▶ What to work on
The records below are to be transcribed exactly, with the pictures removed.

Segment Open

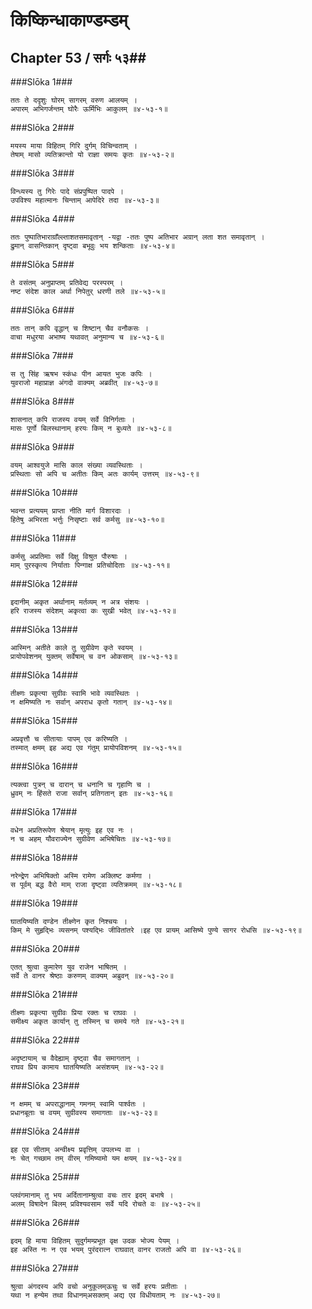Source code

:किष्किन्धाकाण्डम्डम्
===============================


## Chapter 53  / सर्गः ५३##


###Slōka 1###


    ततः ते ददृशुः घोरम् सागरम् वरुण आलयम् ।
    अपारम् अभिगर्जन्तम् घोरैः ऊर्मिभिः आकुलम् ॥४-५३-१॥


###Slōka 2###


    मयस्य माया विहितम् गिरि दुर्गम् विचिन्वताम् ।
    तेषाम् मासो व्यतिक्रान्तो यो राज्ञा समयः कृतः ॥४-५३-२॥


###Slōka 3###


    विन्ध्यस्य तु गिरेः पादे संप्रपुष्पित पादपे ।
    उपविश्य महात्मानः चिन्ताम् आपेदिरे तदा ॥४-५३-३॥


###Slōka 4###


    ततः पुष्पातिभाराग्राँल्ल्ताशतसमावृतान् -यद्वा -ततः पुष्प अतिभार अग्रान् लता शत समावृतान् ।
    द्रुमान् वासन्तिकान् दृष्ट्वा बभूवुः भय शन्किताः ॥४-५३-४॥


###Slōka 5###


    ते वसंतम् अनुप्राप्तम् प्रतिवेद्य परस्परम् ।
    नष्ट संदेश काल अर्था निपेतुर् धरणी तले ॥४-५३-५॥


###Slōka 6###


    ततः तान् कपि वृद्धान् च शिष्टान् चैव वनौकसः ।
    वाचा मधुरया अभाष्य यथावत् अनुमान्य च ॥४-५३-६॥


###Slōka 7###


    स तु सिंह ऋषभ स्कंधः पीन आयत भुजः कपिः ।
    युवराजो महाप्राज्ञ अंगदो वाक्यम् अब्रवीत् ॥४-५३-७॥


###Slōka 8###


    शासनात् कपि राजस्य वयम् सर्वे विनिर्गताः ।
    मासः पूर्णो बिलस्थानाम् हरयः किम् न बुध्यते ॥४-५३-८॥


###Slōka 9###


    वयम् आश्वयुजे मासि काल संख्या व्यवस्थिताः ।
    प्रस्थिताः सो अपि च अतीतः किम् अतः कार्यम् उत्तरम् ॥४-५३-९॥


###Slōka 10###


    भवन्त प्रत्ययम् प्राप्ता नीति मार्ग विशारदाः ।
    हितेषु अभिरता भर्त्तुः निसृष्टाः सर्व कर्मसु ॥४-५३-१०॥


###Slōka 11###


    कर्मसु अप्रतिमाः सर्वे दिक्षु विश्रुत पौरुषाः ।
    माम् पुरस्कृत्य निर्याताः पिन्गाक्ष प्रतिचोदिताः ॥४-५३-११॥


###Slōka 12###


    इदानीम् अकृत अर्थानाम् मर्तव्यम् न अत्र संशयः ।
    हरि राजस्य संदेशम् अकृत्वा कः सुखी भवेत् ॥४-५३-१२॥


###Slōka 13###


    आस्मिन् अतीते काले तु सुग्रीवेण कृते स्वयम् ।
    प्रायोपवेशनम् युक्तम् सर्वेषाम् च वन ओकसाम् ॥४-५३-१३॥


###Slōka 14###


    तीक्ष्णः प्रकृत्या सुग्रीवः स्वामि भावे व्यवस्थितः ।
    न क्षमिष्यति नः सर्वान् अपराध कृतो गतान् ॥४-५३-१४॥


###Slōka 15###


    अप्रवृत्तौ च सीतायाः पापम् एव करिष्यति ।
    तस्मात् क्षमम् इह अद्य एव गंतुम् प्रायोपविशनम् ॥४-५३-१५॥


###Slōka 16###


    त्यक्त्वा पुत्रन् च दारान् च धनानि च गृहाणि च ।
    ध्रुवम् नः हिंसते राजा सर्वान् प्रतिगतान् इतः ॥४-५३-१६॥


###Slōka 17###


    वधेन अप्रतिरूपेण श्रेयान् मृत्युः इह एव नः ।
    न च अहम् यौवराज्येन सुग्रीवेण अभिषेचितः ॥४-५३-१७॥


###Slōka 18###


    नरेन्द्रेण अभिषिक्तो अस्मि रामेण अक्लिष्ट कर्मणा ।
    स पूर्वम् बद्ध वैरो माम् राजा दृष्ट्वा व्यतिक्रमम् ॥४-५३-१८॥


###Slōka 19###


    घातयिष्यति दण्डेन तीक्ष्णेन कृत निश्चयः ।
    किम् मे सुहृद्भिः व्यसनम् पश्यद्भिः जीवितांतरे ।इह एव प्रायम् आसिष्ये पुण्ये सागर रोधसि ॥४-५३-१९॥


###Slōka 20###


    एतत् श्रुत्वा कुमारेण युव राजेन भाषितम् ।
    सर्वे ते वानर श्रेष्ठाः करुणम् वाक्यम् अब्रुवन् ॥४-५३-२०॥


###Slōka 21###


    तीक्ष्णः प्रकृत्या सुग्रीवः प्रिया रक्तः च राघवः ।
    समीक्ष्य अकृत कार्यान् तु तस्मिन् च समये गते ॥४-५३-२१॥


###Slōka 22###


    अदृष्टायाम् च वैदेह्याम् दृष्ट्वा चैव समागतान् ।
    राघव प्रिय कामाय घातयिष्यति असंशयम् ॥४-५३-२२॥


###Slōka 23###


    न क्षमम् च अपराद्धानाम् गमनम् स्वामि पार्श्वतः ।
    प्रधानबूताः च वयम् सुग्रीवस्य समागताः ॥४-५३-२३॥


###Slōka 24###


    इह एव सीताम् अन्वीक्ष्य प्रवृत्तिम् उपलभ्य वा ।
    नः चेत् गच्छाम तम् वीरम् गमिष्यामो यम क्षयम् ॥४-५३-२४॥


###Slōka 25###


    प्लवंगमानाम् तु भय अर्दितानाम्श्रुत्वा वचः तार इदम् बभाषे ।
    अलम् विषादेन बिलम् प्रविश्यवसाम सर्वे यदि रोचते वः ॥४-५३-२५॥


###Slōka 26###


    इदम् हि माया विहितम् सुदुर्गमम्प्रभूत वृक्ष उदक भोज्य पेयम् ।
    इह अस्ति नः न एव भयम् पुरंदरात्न राघवात् वानर राजतो अपि वा ॥४-५३-२६॥


###Slōka 27###


    श्रुत्वा अंगदस्य अपि वचो अनुकूलम्ऊचुः च सर्वे हरयः प्रतीताः ।
    यथा न हन्येम तथा विधानम्असक्तम् अद्य एव विधीयताम् नः ॥४-५३-२७॥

Segment Closed

▶ Exercise answer
Source code

:किष्किन्धाकाण्डम्डम्
===============================


## Chapter 53  / सर्गः ५३##


###Slōka 1###


    ततः ते ददृशुः घोरम् सागरम् वरुण आलयम् ।
    अपारम् अभिगर्जन्तम् घोरैः ऊर्मिभिः आकुलम् ॥४-५३-१॥


###Slōka 2###


    मयस्य माया विहितम् गिरि दुर्गम् विचिन्वताम् ।
    तेषाम् मासो व्यतिक्रान्तो यो राज्ञा समयः कृतः ॥४-५३-२॥


###Slōka 3###


    विन्ध्यस्य तु गिरेः पादे संप्रपुष्पित पादपे ।
    उपविश्य महात्मानः चिन्ताम् आपेदिरे तदा ॥४-५३-३॥


###Slōka 4###


    ततः पुष्पातिभाराग्राँल्ल्ताशतसमावृतान् -यद्वा -ततः पुष्प अतिभार अग्रान् लता शत समावृतान् ।
    द्रुमान् वासन्तिकान् दृष्ट्वा बभूवुः भय शन्किताः ॥४-५३-४॥


###Slōka 5###


    ते वसंतम् अनुप्राप्तम् प्रतिवेद्य परस्परम् ।
    नष्ट संदेश काल अर्था निपेतुर् धरणी तले ॥४-५३-५॥


###Slōka 6###


    ततः तान् कपि वृद्धान् च शिष्टान् चैव वनौकसः ।
    वाचा मधुरया अभाष्य यथावत् अनुमान्य च ॥४-५३-६॥


###Slōka 7###


    स तु सिंह ऋषभ स्कंधः पीन आयत भुजः कपिः ।
    युवराजो महाप्राज्ञ अंगदो वाक्यम् अब्रवीत् ॥४-५३-७॥


###Slōka 8###


    शासनात् कपि राजस्य वयम् सर्वे विनिर्गताः ।
    मासः पूर्णो बिलस्थानाम् हरयः किम् न बुध्यते ॥४-५३-८॥


###Slōka 9###


    वयम् आश्वयुजे मासि काल संख्या व्यवस्थिताः ।
    प्रस्थिताः सो अपि च अतीतः किम् अतः कार्यम् उत्तरम् ॥४-५३-९॥


###Slōka 10###


    भवन्त प्रत्ययम् प्राप्ता नीति मार्ग विशारदाः ।
    हितेषु अभिरता भर्त्तुः निसृष्टाः सर्व कर्मसु ॥४-५३-१०॥


###Slōka 11###


    कर्मसु अप्रतिमाः सर्वे दिक्षु विश्रुत पौरुषाः ।
    माम् पुरस्कृत्य निर्याताः पिन्गाक्ष प्रतिचोदिताः ॥४-५३-११॥


###Slōka 12###


    इदानीम् अकृत अर्थानाम् मर्तव्यम् न अत्र संशयः ।
    हरि राजस्य संदेशम् अकृत्वा कः सुखी भवेत् ॥४-५३-१२॥


###Slōka 13###


    आस्मिन् अतीते काले तु सुग्रीवेण कृते स्वयम् ।
    प्रायोपवेशनम् युक्तम् सर्वेषाम् च वन ओकसाम् ॥४-५३-१३॥


###Slōka 14###


    तीक्ष्णः प्रकृत्या सुग्रीवः स्वामि भावे व्यवस्थितः ।
    न क्षमिष्यति नः सर्वान् अपराध कृतो गतान् ॥४-५३-१४॥


###Slōka 15###


    अप्रवृत्तौ च सीतायाः पापम् एव करिष्यति ।
    तस्मात् क्षमम् इह अद्य एव गंतुम् प्रायोपविशनम् ॥४-५३-१५॥


###Slōka 16###


    त्यक्त्वा पुत्रन् च दारान् च धनानि च गृहाणि च ।
    ध्रुवम् नः हिंसते राजा सर्वान् प्रतिगतान् इतः ॥४-५३-१६॥


###Slōka 17###


    वधेन अप्रतिरूपेण श्रेयान् मृत्युः इह एव नः ।
    न च अहम् यौवराज्येन सुग्रीवेण अभिषेचितः ॥४-५३-१७॥


###Slōka 18###


    नरेन्द्रेण अभिषिक्तो अस्मि रामेण अक्लिष्ट कर्मणा ।
    स पूर्वम् बद्ध वैरो माम् राजा दृष्ट्वा व्यतिक्रमम् ॥४-५३-१८॥


###Slōka 19###


    घातयिष्यति दण्डेन तीक्ष्णेन कृत निश्चयः ।
    किम् मे सुहृद्भिः व्यसनम् पश्यद्भिः जीवितांतरे ।इह एव प्रायम् आसिष्ये पुण्ये सागर रोधसि ॥४-५३-१९॥


###Slōka 20###


    एतत् श्रुत्वा कुमारेण युव राजेन भाषितम् ।
    सर्वे ते वानर श्रेष्ठाः करुणम् वाक्यम् अब्रुवन् ॥४-५३-२०॥


###Slōka 21###


    तीक्ष्णः प्रकृत्या सुग्रीवः प्रिया रक्तः च राघवः ।
    समीक्ष्य अकृत कार्यान् तु तस्मिन् च समये गते ॥४-५३-२१॥


###Slōka 22###


    अदृष्टायाम् च वैदेह्याम् दृष्ट्वा चैव समागतान् ।
    राघव प्रिय कामाय घातयिष्यति असंशयम् ॥४-५३-२२॥


###Slōka 23###


    न क्षमम् च अपराद्धानाम् गमनम् स्वामि पार्श्वतः ।
    प्रधानबूताः च वयम् सुग्रीवस्य समागताः ॥४-५३-२३॥


###Slōka 24###


    इह एव सीताम् अन्वीक्ष्य प्रवृत्तिम् उपलभ्य वा ।
    नः चेत् गच्छाम तम् वीरम् गमिष्यामो यम क्षयम् ॥४-५३-२४॥


###Slōka 25###


    प्लवंगमानाम् तु भय अर्दितानाम्श्रुत्वा वचः तार इदम् बभाषे ।
    अलम् विषादेन बिलम् प्रविश्यवसाम सर्वे यदि रोचते वः ॥४-५३-२५॥


###Slōka 26###


    इदम् हि माया विहितम् सुदुर्गमम्प्रभूत वृक्ष उदक भोज्य पेयम् ।
    इह अस्ति नः न एव भयम् पुरंदरात्न राघवात् वानर राजतो अपि वा ॥४-५३-२६॥


###Slōka 27###


    श्रुत्वा अंगदस्य अपि वचो अनुकूलम्ऊचुः च सर्वे हरयः प्रतीताः ।
    यथा न हन्येम तथा विधानम्असक्तम् अद्य एव विधीयताम् नः ॥४-५३-२७॥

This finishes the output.